• Requirement: When you return the data, keep every word exact and include none of the images.

━━━ Data excerpts

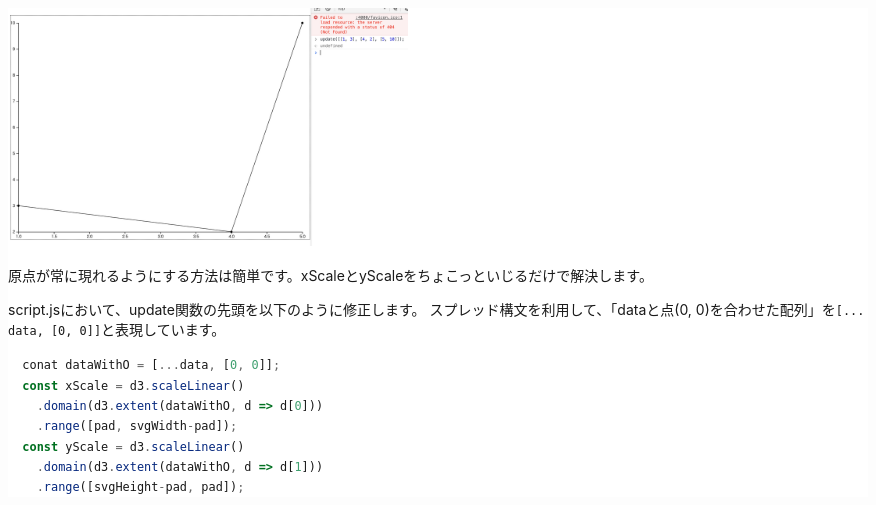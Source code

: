 <img src="img/linechart08.png" width="400px">

原点が常に現れるようにする方法は簡単です。xScaleとyScaleをちょこっといじるだけで解決します。

script.jsにおいて、update関数の先頭を以下のように修正します。
スプレッド構文を利用して、「dataと点(0, 0)を合わせた配列」を`[...data, [0, 0]]`と表現しています。

```js
  conat dataWithO = [...data, [0, 0]];
  const xScale = d3.scaleLinear()
    .domain(d3.extent(dataWithO, d => d[0]))
    .range([pad, svgWidth-pad]);
  const yScale = d3.scaleLinear()
    .domain(d3.extent(dataWithO, d => d[1]))
    .range([svgHeight-pad, pad]);
```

━━━━━━

• Reply:
Source code

: <img src="img/linechart08.png" width="400px">

原点が常に現れるようにする方法は簡単です。xScaleとyScaleをちょこっといじるだけで解決します。

script.jsにおいて、update関数の先頭を以下のように修正します。
スプレッド構文を利用して、「dataと点(0, 0)を合わせた配列」を`[...data, [0, 0]]`と表現しています。

```js
  conat dataWithO = [...data, [0, 0]];
  const xScale = d3.scaleLinear()
    .domain(d3.extent(dataWithO, d => d[0]))
    .range([pad, svgWidth-pad]);
  const yScale = d3.scaleLinear()
    .domain(d3.extent(dataWithO, d => d[1]))
    .range([svgHeight-pad, pad]);
```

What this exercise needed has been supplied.